Tube Types and Usage

There are basically two types of tubes in a tube amp: preamp tubes and power tubes. The preamp tubes are smaller than the power tubes, and are usually numbered either 12AX7, 12AU7 , or 12AT7 . These are the initial tubes that amplify the signal of your instrument, and provide the overall timbre of the sound that is later further amplified by the power tubes. Preamp tubes tend to be "microphonic", which means that they can mechanically pick up and transmit external noises.

Here's an interesting harp tidbit.  There's a long standing debate as to what Little Walter actually played in his classic blues song, "Juke".   The opening lick, repeated 8 times, is 2 ~3 4 5> {6> 6>}?  The last 2 notes definitely have a 6 blow, but people also hear notes an octave below, the 3 blow, and even more commonly an octave above, the 9 blow.  The argument arises as to whether Little Walter played a 6>&9> octave or a 3>&6> octave or a plain 6>.   An intriguing theory that I subscribe to is that Walter played the straight 6 blow, no octaves, and the higher and lower octaves are a result of tube microphonics.  The tube amps of the day were not as good as more modern tube amps (late 50's and newer), and this theory has some merit.  People have set up tube amps and been able to duplicate the Little Walter sound using tube microphonics, where straight octaves just don't quite sound right.

Preamp tubes are used as the drivers for the power tubes. The 12AX7's will give more power and distortion than  the cleaner sounding 12AU7's.  12AT7's are even cleaner and brighter.

The power tubes are the larger ones inside your amp, and do the job of converting the signal from the preamp tubes into the power needed to drive your speakers. There are several types of power tubes available, each offering different performance characteristics. For example, EL-34 power tubes tend to distort quickly and easily and give a creamier sound with a looser low end. These tubes are mainly manufactured in Europe. 6550's are manufactured in the USA, and they stay cleaner even up to full power. When they do distort, it's a "heavy metal" type of dirty distortion, with lots of power. 6L6 tubes have a very good dynamic range and give the traditional "American Rock" sounds, while 6V6 tubes produce a creamy sound with nicer distortion. 5881's can also be described as having a softer less brittle sound than 6L6's, which is normally considered better for harp.

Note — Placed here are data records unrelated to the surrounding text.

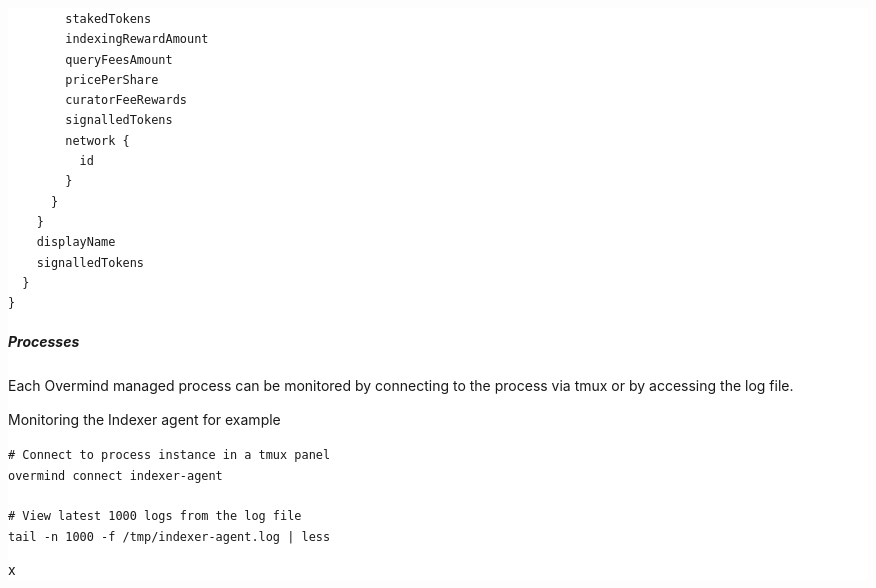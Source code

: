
  ```graphql
          stakedTokens
          indexingRewardAmount
          queryFeesAmount
          pricePerShare
          curatorFeeRewards
          signalledTokens
          network {
            id
          }
        }
      }
      displayName
      signalledTokens
    }
  }
  ```

##### Processes

Each Overmind managed process can be monitored by connecting to the process via tmux or by accessing the log file.

Monitoring the Indexer agent for example
```shell
# Connect to process instance in a tmux panel
overmind connect indexer-agent

# View latest 1000 logs from the log file
tail -n 1000 -f /tmp/indexer-agent.log | less
```
x
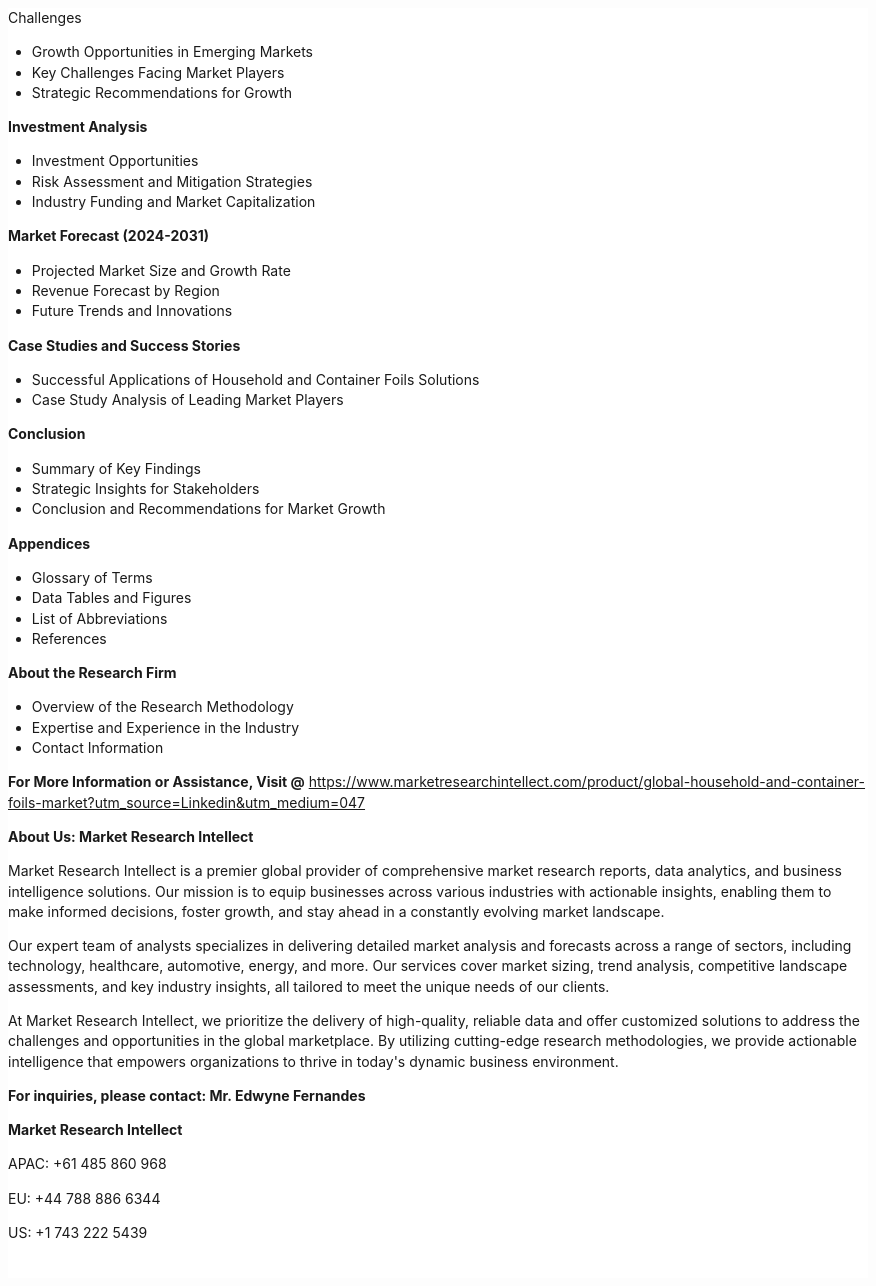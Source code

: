 Challenges</strong></p><ul><li>Growth Opportunities in Emerging Markets</li><li>Key Challenges Facing Market Players</li><li>Strategic Recommendations for Growth</li></ul><p><strong>Investment Analysis</strong></p><ul><li>Investment Opportunities</li><li>Risk Assessment and Mitigation Strategies</li><li>Industry Funding and Market Capitalization</li></ul><p><strong>Market Forecast (2024-2031)</strong></p><ul><li>Projected Market Size and Growth Rate</li><li>Revenue Forecast by Region</li><li>Future Trends and Innovations</li></ul><p><strong>Case Studies and Success Stories</strong></p><ul><li>Successful Applications of Household and Container Foils Solutions</li><li>Case Study Analysis of Leading Market Players</li></ul><p><strong>Conclusion</strong></p><ul><li>Summary of Key Findings</li><li>Strategic Insights for Stakeholders</li><li>Conclusion and Recommendations for Market Growth</li></ul><p><strong>Appendices</strong></p><ul><li>Glossary of Terms</li><li>Data Tables and Figures</li><li>List of Abbreviations</li><li>References</li></ul><p><strong>About the Research Firm</strong></p><ul><li>Overview of the Research Methodology</li><li>Expertise and Experience in the Industry</li><li>Contact Information</li></ul></div><div class="article-main__content" data-test-id="publishing-text-block"><p><span class="font-[700]"><strong>For More Information or Assistance, Visit @</strong>&nbsp;<a href="https://www.marketresearchintellect.com/product/global-household-and-container-foils-market?utm_source=Linkedin&utm_medium=047">https://www.marketresearchintellect.com/product/global-household-and-container-foils-market?utm_source=Linkedin&utm_medium=047</a></span></p><p><strong>About Us: Market Research Intellect</strong></p><p>Market Research Intellect is a premier global provider of comprehensive market research reports, data analytics, and business intelligence solutions. Our mission is to equip businesses across various industries with actionable insights, enabling them to make informed decisions, foster growth, and stay ahead in a constantly evolving market landscape.</p><p>Our expert team of analysts specializes in delivering detailed market analysis and forecasts across a range of sectors, including technology, healthcare, automotive, energy, and more. Our services cover market sizing, trend analysis, competitive landscape assessments, and key industry insights, all tailored to meet the unique needs of our clients.</p><p>At Market Research Intellect, we prioritize the delivery of high-quality, reliable data and offer customized solutions to address the challenges and opportunities in the global marketplace. By utilizing cutting-edge research methodologies, we provide actionable intelligence that empowers organizations to thrive in today's dynamic business environment.</p><p><strong>For inquiries, please contact: Mr. Edwyne Fernandes</strong></p><p><strong>Market Research Intellect</strong></p><p>APAC: +61 485 860 968</p><p>EU: +44 788 886 6344</p><p>US: +1 743 222 5439</p></div><div class="article-main__content" data-test-id="publishing-text-block">&nbsp;</div>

Here's a great tip that may even save you money.  Used power tubes tend to lose harshness and have decreased treble response, which is great for harp!  You may be able to get them cheap or free from guitar players or music stores that have replaced power tubes that have become too weak for guitar player's taste.

Amps also have rectifier tubes, or solid state rectifier as in the stock Fender Bassman Reissue (RI).  Some typical tube replacements for solid state rectifiers are GZ34, 5U4, and 5Y3.  The rectifier controls the power (wattage) your amp can produce,  The tube replacements shown provide progressivly less wattage.

When looking for tubes, the best ones to get are New Old Stock, or NOS tubes.  These are tubes that are old stock, made when tubes was it!  But they're new in that they've never been used before.  You can order NOS tubes from http://www.angela.com/.

Here are some preamp tube substitutions for the 12AX7 tubes:
 
Tube
Amplification Factor
5751
70
12AT7
60
12AZ7
60
5965
47
12AY7
44
12AV7
41
5963
21
6913
18
6189
17
12AU7
17

The preamp tube closest to the power tubes typically drives the power tubes, and changes to this tube generally have the most impact on the amplifier output.  Different combinations of tubes can be used to produce different sounds, and give more or less headroom to feedback.  The best advice is, as always, to try it out yourself and decide what you like for the music you want to play.